How to complete this task: Gather all lines from the material that contain "alunos".

Source information:
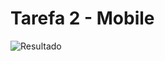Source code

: # Tarefa 2 - Mobile


![Resultado](https://github.com/DanielaHouck/Tarefa2-Mobile/assets/42559335/90620bda-1ee8-4584-a660-6640b367d91a)
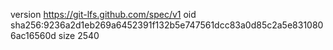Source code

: version https://git-lfs.github.com/spec/v1
oid sha256:9236a2d1eb269a6452391f132b5e747561dcc83a0d85c2a5e8310806ac16560d
size 2540
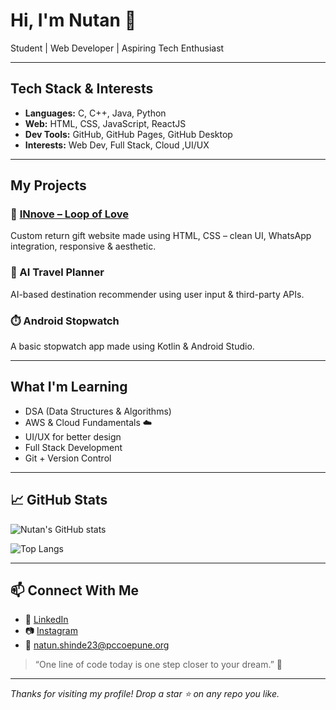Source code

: #  Hi, I'm Nutan 👋
 Student |  Web Developer |  Aspiring Tech Enthusiast 


---

## Tech Stack & Interests

- **Languages:** C, C++, Java, Python
- **Web:** HTML, CSS, JavaScript, ReactJS
- **Dev Tools:** GitHub, GitHub Pages, GitHub Desktop
- **Interests:** Web Dev, Full Stack, Cloud ,UI/UX

---

##  My Projects

### 🎁 [INnove – Loop of Love](https://yourusername.github.io/innove-website)
Custom return gift website made using HTML, CSS – clean UI, WhatsApp integration, responsive & aesthetic.

### 🧠 AI Travel Planner
AI-based destination recommender using user input & third-party APIs.

### ⏱️ Android Stopwatch
A basic stopwatch app made using Kotlin & Android Studio.

---

##  What I'm Learning

- DSA (Data Structures & Algorithms)
- AWS & Cloud Fundamentals ☁️
- UI/UX for better design
- Full Stack Development
- Git + Version Control

---

## 📈 GitHub Stats

![Nutan's GitHub stats](https://github-readme-stats.vercel.app/api?username=nutanshinde1&show_icons=true&theme=rose_pine)

![Top Langs](https://github-readme-stats.vercel.app/api/top-langs/?username=nutanshinde1&layout=compact&theme=rose_pine)

---

## 📫 Connect With Me

- 💼 [LinkedIn](https://www.linkedin.com/in/nutan-shinde-00b688292/)
- 📷 [Instagram]()
- 💌 natun.shinde23@pccoepune.org

> “One line of code today is one step closer to your dream.” 💫

---

_Thanks for visiting my profile! Drop a star ⭐ on any repo you like._
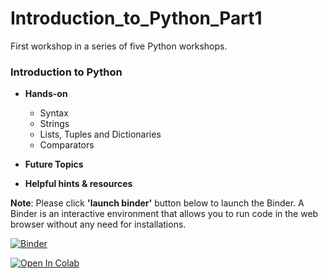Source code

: # Introduction_to_Python_Part1
First workshop in a series of five Python workshops.

### Introduction to Python

* **Hands-on**
  * Syntax
  * Strings
  * Lists, Tuples and Dictionaries
  * Comparators

* **Future Topics**<br>

* **Helpful hints & resources**

**Note**: Please click **'launch binder'** button below to launch the Binder. A Binder is an interactive environment that allows you to run code in the web browser without any need for installations.


[![Binder](https://mybinder.org/badge_logo.svg)](https://mybinder.org/v2/gh/CEASLIBRARY/Introduction_to_Python_Part1.git/master)

[![Open In Colab](https://colab.research.google.com/assets/colab-badge.svg)](http://colab.research.google.com/github/CEASLIBRARY/Introduction_to_Python_Part1)
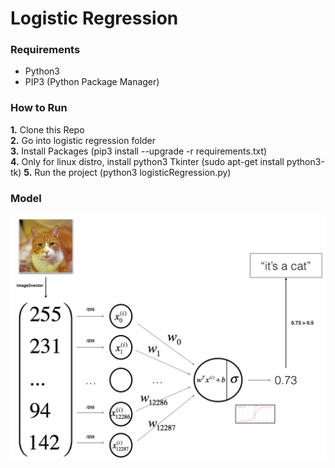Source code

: # Logistic Regression

### Requirements
- Python3
- PIP3 (Python Package Manager)

### How to Run
**1.** Clone this Repo <br />
**2.** Go into logistic regression folder <br />
**3.** Install Packages (pip3 install --upgrade -r requirements.txt) <br />
**4.** Only for linux distro, install python3 Tkinter (sudo apt-get install python3-tk)
**5.** Run the project (python3 logisticRegression.py) <br />

### Model
![Model](images/Model.png)
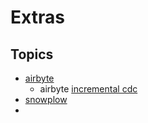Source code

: # Extras

## Topics

* [airbyte](https://docs.airbyte.com/deploying-airbyte/local-deployment)
    * airbyte [incremental cdc](https://airbyte.com/tutorials/incremental-change-data-capture-cdc-replication)
* [snowplow](https://docs.snowplow.io/docs/getting-started-on-community-edition/quick-start/)
* 
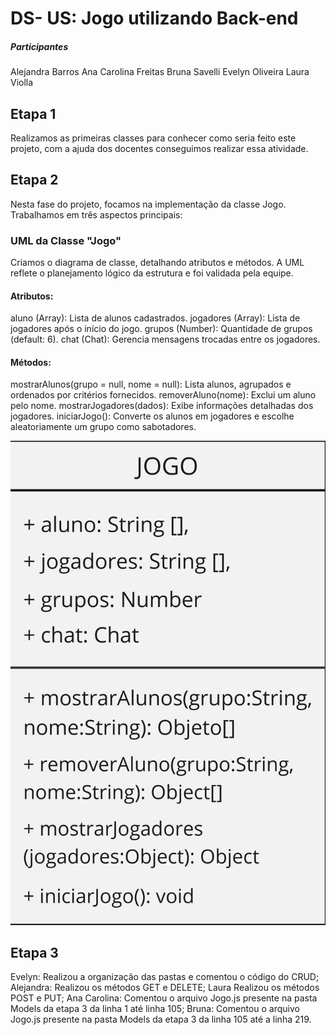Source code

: # DS- US: Jogo utilizando Back-end

##### Participantes
Alejandra Barros
Ana Carolina Freitas
Bruna Savelli
Evelyn Oliveira
Laura Violla

## Etapa 1
Realizamos as primeiras classes para conhecer como seria feito este projeto, com a ajuda dos docentes conseguimos realizar essa atividade.

## Etapa 2
Nesta fase do projeto, focamos na implementação da classe Jogo. Trabalhamos em três aspectos principais:

### UML da Classe "Jogo"
Criamos o diagrama de classe, detalhando atributos e métodos. A UML reflete o planejamento lógico da estrutura e foi validada pela equipe.

#### Atributos:

aluno (Array): Lista de alunos cadastrados.
jogadores (Array): Lista de jogadores após o início do jogo.
grupos (Number): Quantidade de grupos (default: 6).
chat (Chat): Gerencia mensagens trocadas entre os jogadores.

#### Métodos:

mostrarAlunos(grupo = null, nome = null): Lista alunos, agrupados e ordenados por critérios fornecidos.
removerAluno(nome): Exclui um aluno pelo nome.
mostrarJogadores(dados): Exibe informações detalhadas dos jogadores.
iniciarJogo(): Converte os alunos em jogadores e escolhe aleatoriamente um grupo como sabotadores.

![Diagrama UML](media/UML%20DS%20US-%20grupo%206.jpg)

## Etapa 3 

Evelyn: Realizou a organização das pastas e comentou o código do CRUD;
Alejandra: Realizou os métodos GET e DELETE;
Laura Realizou os métodos POST e PUT;
Ana Carolina: Comentou o arquivo Jogo.js presente na pasta Models da etapa 3 da linha 1 até linha 105;
Bruna: Comentou o arquivo Jogo.js presente na pasta Models da etapa 3 da linha 105 até a linha 219.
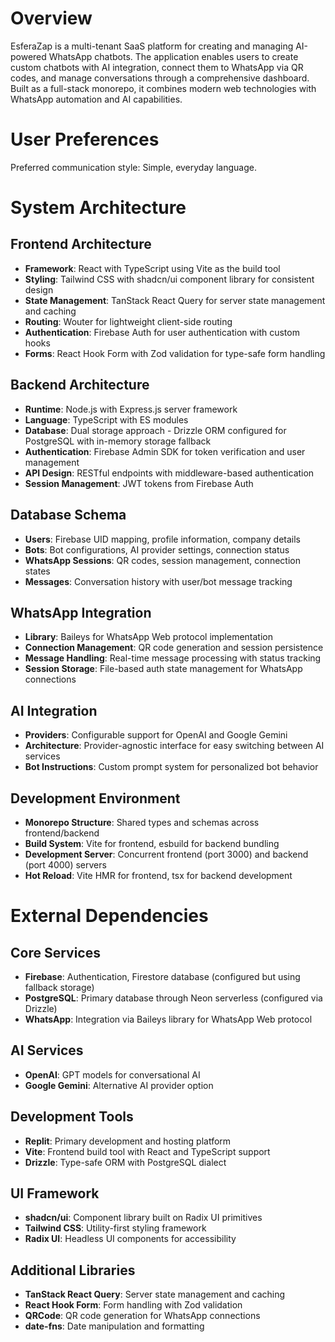 # Overview

EsferaZap is a multi-tenant SaaS platform for creating and managing AI-powered WhatsApp chatbots. The application enables users to create custom chatbots with AI integration, connect them to WhatsApp via QR codes, and manage conversations through a comprehensive dashboard. Built as a full-stack monorepo, it combines modern web technologies with WhatsApp automation and AI capabilities.

# User Preferences

Preferred communication style: Simple, everyday language.

# System Architecture

## Frontend Architecture
- **Framework**: React with TypeScript using Vite as the build tool
- **Styling**: Tailwind CSS with shadcn/ui component library for consistent design
- **State Management**: TanStack React Query for server state management and caching
- **Routing**: Wouter for lightweight client-side routing
- **Authentication**: Firebase Auth for user authentication with custom hooks
- **Forms**: React Hook Form with Zod validation for type-safe form handling

## Backend Architecture
- **Runtime**: Node.js with Express.js server framework
- **Language**: TypeScript with ES modules
- **Database**: Dual storage approach - Drizzle ORM configured for PostgreSQL with in-memory storage fallback
- **Authentication**: Firebase Admin SDK for token verification and user management
- **API Design**: RESTful endpoints with middleware-based authentication
- **Session Management**: JWT tokens from Firebase Auth

## Database Schema
- **Users**: Firebase UID mapping, profile information, company details
- **Bots**: Bot configurations, AI provider settings, connection status
- **WhatsApp Sessions**: QR codes, session management, connection states
- **Messages**: Conversation history with user/bot message tracking

## WhatsApp Integration
- **Library**: Baileys for WhatsApp Web protocol implementation
- **Connection Management**: QR code generation and session persistence
- **Message Handling**: Real-time message processing with status tracking
- **Session Storage**: File-based auth state management for WhatsApp connections

## AI Integration
- **Providers**: Configurable support for OpenAI and Google Gemini
- **Architecture**: Provider-agnostic interface for easy switching between AI services
- **Bot Instructions**: Custom prompt system for personalized bot behavior

## Development Environment
- **Monorepo Structure**: Shared types and schemas across frontend/backend
- **Build System**: Vite for frontend, esbuild for backend bundling
- **Development Server**: Concurrent frontend (port 3000) and backend (port 4000) servers
- **Hot Reload**: Vite HMR for frontend, tsx for backend development

# External Dependencies

## Core Services
- **Firebase**: Authentication, Firestore database (configured but using fallback storage)
- **PostgreSQL**: Primary database through Neon serverless (configured via Drizzle)
- **WhatsApp**: Integration via Baileys library for WhatsApp Web protocol

## AI Services
- **OpenAI**: GPT models for conversational AI
- **Google Gemini**: Alternative AI provider option

## Development Tools
- **Replit**: Primary development and hosting platform
- **Vite**: Frontend build tool with React and TypeScript support
- **Drizzle**: Type-safe ORM with PostgreSQL dialect

## UI Framework
- **shadcn/ui**: Component library built on Radix UI primitives
- **Tailwind CSS**: Utility-first styling framework
- **Radix UI**: Headless UI components for accessibility

## Additional Libraries
- **TanStack React Query**: Server state management and caching
- **React Hook Form**: Form handling with Zod validation
- **QRCode**: QR code generation for WhatsApp connections
- **date-fns**: Date manipulation and formatting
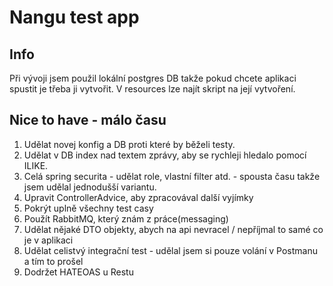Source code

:# Nangu test app
## Info
Při vývoji jsem použil lokální postgres DB takže pokud chcete aplikaci spustit je třeba ji vytvořit. V resources lze najít skript na její vytvoření.

## Nice to have - málo času
1. Udělat novej konfig a DB proti které by běželi testy.
2. Udělat v DB index nad textem zprávy, aby se rychleji hledalo pomocí ILIKE.
3. Celá spring securita - udělat role, vlastní filter atd. - spousta času takže jsem udělal jednodušší variantu.
4. Upravit ControllerAdvice, aby zpracovával další vyjímky
5. Pokrýt uplně všechny test casy
6. Použít RabbitMQ, který znám z práce(messaging)
7. Udělat nějaké DTO objekty, abych na api nevracel / nepříjmal to samé co je v aplikaci
8. Udělat celistvý integrační test - udělal jsem si pouze volání v Postmanu a tím to prošel
9. Dodržet HATEOAS u Restu
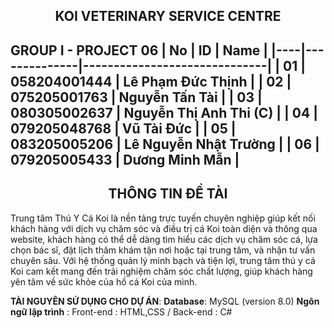 <div align="center">
 <h2><strong>KOI VETERINARY SERVICE CENTRE</strong></h2>
 </div>  
 
**GROUP I - PROJECT 06**
| No | ID           | Name                         |
|----|--------------|------------------------------|
| 01 | 058204001444 | Lê Phạm Đức Thịnh           |
| 02 | 075205001763 | Nguyễn Tấn Tài              |
| 03 | 080305002637 | Nguyễn Thị Anh Thi (C)      |
| 04 | 079205048768 | Vũ Tài Đức                  |
| 05 | 083205005206 | Lê Nguyễn Nhật Trường       |
| 06 | 079205005433 | Dương Minh Mẫn               |
----------------------------------------------------
<div align="center">
 <h2><strong>THÔNG TIN ĐỀ TÀI</strong></h2>
 </div> 
Trung tâm Thú Y Cá Koi là nền tảng trực tuyến chuyên nghiệp giúp kết nối khách hàng với dịch vụ chăm sóc và điều trị cá Koi toàn diện và thông qua website, khách hàng có thể dễ dàng tìm hiểu các dịch vụ chăm sóc cá, lựa chọn bác sĩ, đặt lịch thăm khám tận nơi hoặc tại trung tâm, và nhận tư vấn chuyên sâu. Với hệ thống quản lý minh bạch và tiện lợi, trung tâm thú y cá Koi cam kết mang đến trải nghiệm chăm sóc chất lượng, giúp khách hàng yên tâm về sức khỏe của hồ cá Koi của mình.

**TÀI NGUYÊN SỬ DỤNG CHO DỰ ÁN**:
**Database**: MySQL (version 8.0)
**Ngôn ngữ lập trình** : Front-end : HTML,CSS / Back-end : C#

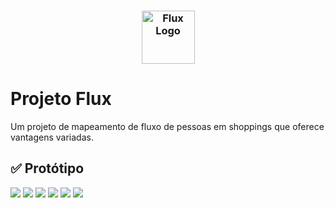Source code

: <h3 align="center">
  <img src="https://i.imgur.com/CA5GE25.png" alt="Flux Logo" height="85"/>
</h3>

# Projeto Flux
Um projeto de mapeamento de fluxo de pessoas em shoppings que oferece vantagens variadas.

## ✅ Protótipo
<img  src="https://i.imgur.com/e1G4tea.jpg" />
<img  src="https://i.imgur.com/cCWK0gw.jpg" />
<img  src="https://i.imgur.com/3tkYNaA.jpg" />
<img  src="https://i.imgur.com/oouILBM.jpg" />
<img  src="https://i.imgur.com/g3NvYaQ.jpg" />
<img  src="https://i.imgur.com/qeCH6xr.jpg" />

<!---
## 👤 Equipe
<table>
<tr>
<td  align="center"><a  href="https://github.com/amandaribeiro1" ><img  style="border-radius: 50%;"  src="https://i.imgur.com/lqb9Avx.jpg"  width="100px;"/><br/><sub><b>Amanda </b></sub></a><br /><a  href="https://github.com/amandaribeiro1" ><img  src="https://cdn.jsdelivr.net/gh/devicons/devicon/icons/github/github-original.svg"  width="20"/></a>
</td>


</table>
---!>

Solution:
aluno (Array): Lista de alunos cadastrados.
mostrarAlunos(grupo = null, nome = null): Lista alunos, agrupados e ordenados por critérios fornecidos.
iniciarJogo(): Converte os alunos em jogadores e escolhe aleatoriamente um grupo como sabotadores.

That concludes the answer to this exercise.